How does Git use SHA-1 hashes to guarantee that no part of a project's history can be changed without detection?
Git uses SHA-1 (Secure Hash Algorithm 1) hashes as unique, fixed-size fingerprints for all pieces of data it stores, ensuring that any alteration to a project's history is immediately detectable. A SHA-1 hash is a 40-character hexadecimal string, mathematically derived from the exact content of the data. Its key properties are determinism—the same input always produces the same output—and collision resistance, meaning it's computationally infeasible to find two different inputs that produce the same hash, or to find an input that matches a given hash.
Git stores three main types of objects, each identified by its content's SHA-1 hash:
1. Blob objects: These store the exact content of a file. If even a single byte within a file changes, its blob object's SHA-1 hash will be completely different.
2. Tree objects: These represent a directory snapshot. A tree object contains a list of entries, each pointing to a blob object (for a file) or another tree object (for a subdirectory), along with its name and permissions. The hash of a tree object is calculated from its entire content—the list of its entries. If any file or subdirectory content, name, or permission within that directory changes, the tree object's hash changes.
3. Commit objects: These represent a specific point in the project's history. A commit object stores: a pointer (SHA-1 hash) to its top-level tree object (which represents the entire project's file and directory structure at that moment), pointers (SHA-1 hashes) to its parent commit(s) (linking it to previous history), the author, committer, date, and the commit message. The commit object's own SHA-1 hash is calculated from all this information combined.
This system guarantees detection of changes through a chain of dependencies. If any part of a project's history is altered:
Changing a file's content: This changes the blob object's SHA-1 hash. Because the blob's hash is referenced by its containing tree object, the tree object's hash also changes. This propagates up to the top-level tree object, changing its hash.
Changing a directory's structure, file name, or permissions: This directly changes the tree object's content, thus changing its hash, which propagates up to the top-level tree object.
Changing the top-level tree or any metadata (author, message, date) of a specific commit: Since the commit object's hash is calculated from all its contents, including the top-level tree pointer and its own metadata, any such change will result in a different SHA-1 hash for that commit.

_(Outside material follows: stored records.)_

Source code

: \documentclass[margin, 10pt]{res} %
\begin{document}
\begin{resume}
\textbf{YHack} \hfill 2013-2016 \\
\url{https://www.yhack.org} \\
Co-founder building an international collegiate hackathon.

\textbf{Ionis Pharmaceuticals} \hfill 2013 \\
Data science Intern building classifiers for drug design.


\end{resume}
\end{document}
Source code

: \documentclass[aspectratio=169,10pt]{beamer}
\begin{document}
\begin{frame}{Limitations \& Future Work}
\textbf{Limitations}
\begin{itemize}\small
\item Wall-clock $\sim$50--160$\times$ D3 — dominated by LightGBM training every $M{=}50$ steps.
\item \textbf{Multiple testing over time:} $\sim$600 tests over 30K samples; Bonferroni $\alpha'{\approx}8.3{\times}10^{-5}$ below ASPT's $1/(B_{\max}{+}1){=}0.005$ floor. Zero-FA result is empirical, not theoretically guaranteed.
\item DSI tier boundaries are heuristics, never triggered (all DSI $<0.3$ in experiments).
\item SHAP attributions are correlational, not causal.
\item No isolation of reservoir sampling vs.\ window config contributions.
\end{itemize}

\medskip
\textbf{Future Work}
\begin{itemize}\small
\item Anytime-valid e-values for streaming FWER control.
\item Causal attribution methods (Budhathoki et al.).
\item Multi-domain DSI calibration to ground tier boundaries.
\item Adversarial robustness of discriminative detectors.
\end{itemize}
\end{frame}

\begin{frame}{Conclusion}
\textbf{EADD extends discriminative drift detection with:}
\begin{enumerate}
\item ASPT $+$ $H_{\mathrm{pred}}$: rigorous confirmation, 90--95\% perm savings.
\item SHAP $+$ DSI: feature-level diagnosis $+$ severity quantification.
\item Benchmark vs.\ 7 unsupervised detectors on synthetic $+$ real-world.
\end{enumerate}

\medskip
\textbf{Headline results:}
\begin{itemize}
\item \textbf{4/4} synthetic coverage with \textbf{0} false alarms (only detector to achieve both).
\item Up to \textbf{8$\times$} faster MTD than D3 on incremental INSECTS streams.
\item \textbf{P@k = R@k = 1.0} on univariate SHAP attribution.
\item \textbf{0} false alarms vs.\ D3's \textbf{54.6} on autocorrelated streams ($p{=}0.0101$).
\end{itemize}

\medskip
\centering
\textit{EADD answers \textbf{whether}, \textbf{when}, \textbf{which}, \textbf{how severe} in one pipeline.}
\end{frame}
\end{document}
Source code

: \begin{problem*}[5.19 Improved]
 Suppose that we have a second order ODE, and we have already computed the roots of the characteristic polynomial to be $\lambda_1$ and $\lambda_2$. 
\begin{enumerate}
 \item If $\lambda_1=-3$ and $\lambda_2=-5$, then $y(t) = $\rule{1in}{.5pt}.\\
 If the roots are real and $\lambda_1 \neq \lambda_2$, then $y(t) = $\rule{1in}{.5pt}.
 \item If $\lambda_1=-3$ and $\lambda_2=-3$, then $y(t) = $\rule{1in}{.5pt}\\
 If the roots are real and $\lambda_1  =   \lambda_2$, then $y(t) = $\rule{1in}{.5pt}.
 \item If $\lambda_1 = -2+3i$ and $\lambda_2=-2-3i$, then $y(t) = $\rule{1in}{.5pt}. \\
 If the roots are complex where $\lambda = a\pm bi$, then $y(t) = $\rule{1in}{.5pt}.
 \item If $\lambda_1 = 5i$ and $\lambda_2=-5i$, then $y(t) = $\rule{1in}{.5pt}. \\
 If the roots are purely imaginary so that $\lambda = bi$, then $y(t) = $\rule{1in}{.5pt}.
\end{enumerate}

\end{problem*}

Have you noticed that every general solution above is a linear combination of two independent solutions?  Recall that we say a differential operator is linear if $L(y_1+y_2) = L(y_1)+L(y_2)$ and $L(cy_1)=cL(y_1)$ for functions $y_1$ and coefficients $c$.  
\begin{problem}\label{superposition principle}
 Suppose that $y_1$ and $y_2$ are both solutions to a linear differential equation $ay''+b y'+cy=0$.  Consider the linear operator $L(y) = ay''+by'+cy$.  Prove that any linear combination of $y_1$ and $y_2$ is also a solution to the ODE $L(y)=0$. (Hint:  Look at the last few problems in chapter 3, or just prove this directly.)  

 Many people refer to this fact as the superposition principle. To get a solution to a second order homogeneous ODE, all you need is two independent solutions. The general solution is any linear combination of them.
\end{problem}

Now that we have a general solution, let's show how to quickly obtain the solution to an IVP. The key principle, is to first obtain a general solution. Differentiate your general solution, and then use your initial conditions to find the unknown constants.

Crucially, because each commit object includes the SHA-1 hash of its parent commit(s) as part of its own content, any change to an old commit's SHA-1 hash (due to changes in its files, directories, or metadata) will cause the SHA-1 hash of *all subsequent commitsthat trace back to it to also change. This creates an unbroken, cryptographically verifiable chain. If a Git repository's history is ever altered, the SHA-1 hashes of the affected commit and all its descendants will no longer match the originally recorded hashes. When Git compares histories (e.g., during a fetch or clone operation), it immediately detects this discrepancy, signaling an integrity compromise without ambiguity.